Lab Girl is a book about work, love, and the mountains that can be moved when those two things come together. It is told through Jahren's remarkable stories: about her childhood in rural Minnesota with an uncompromising mother and a father who encouraged hours of play in his classroom's labs; about how she found a sanctuary in science, and learned to perform lab work done "with both the heart and the hands"; and about the inevitable disappointments, but also the triumphs and exhilarating discoveries, of scientific work.

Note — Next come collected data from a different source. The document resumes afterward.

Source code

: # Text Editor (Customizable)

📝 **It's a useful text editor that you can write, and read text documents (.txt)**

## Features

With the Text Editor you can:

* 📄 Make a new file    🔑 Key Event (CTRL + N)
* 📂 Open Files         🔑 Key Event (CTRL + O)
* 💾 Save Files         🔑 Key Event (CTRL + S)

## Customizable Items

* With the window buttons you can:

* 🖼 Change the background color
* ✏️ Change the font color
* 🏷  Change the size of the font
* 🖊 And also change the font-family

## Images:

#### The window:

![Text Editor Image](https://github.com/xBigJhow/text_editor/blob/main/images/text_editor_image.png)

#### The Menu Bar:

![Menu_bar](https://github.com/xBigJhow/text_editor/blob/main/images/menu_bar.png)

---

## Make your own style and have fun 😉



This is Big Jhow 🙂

Yet at the core of this book is the story of a relationship Jahren forged with a brilliant, wounded man named Bill, who becomes her lab partner and best friend. Their sometimes rogue adventures in science take them from the Midwest across the United States and back again, over the Atlantic to the ever-light skies of the North Pole and to tropical Hawaii, where she and her lab currently make their home.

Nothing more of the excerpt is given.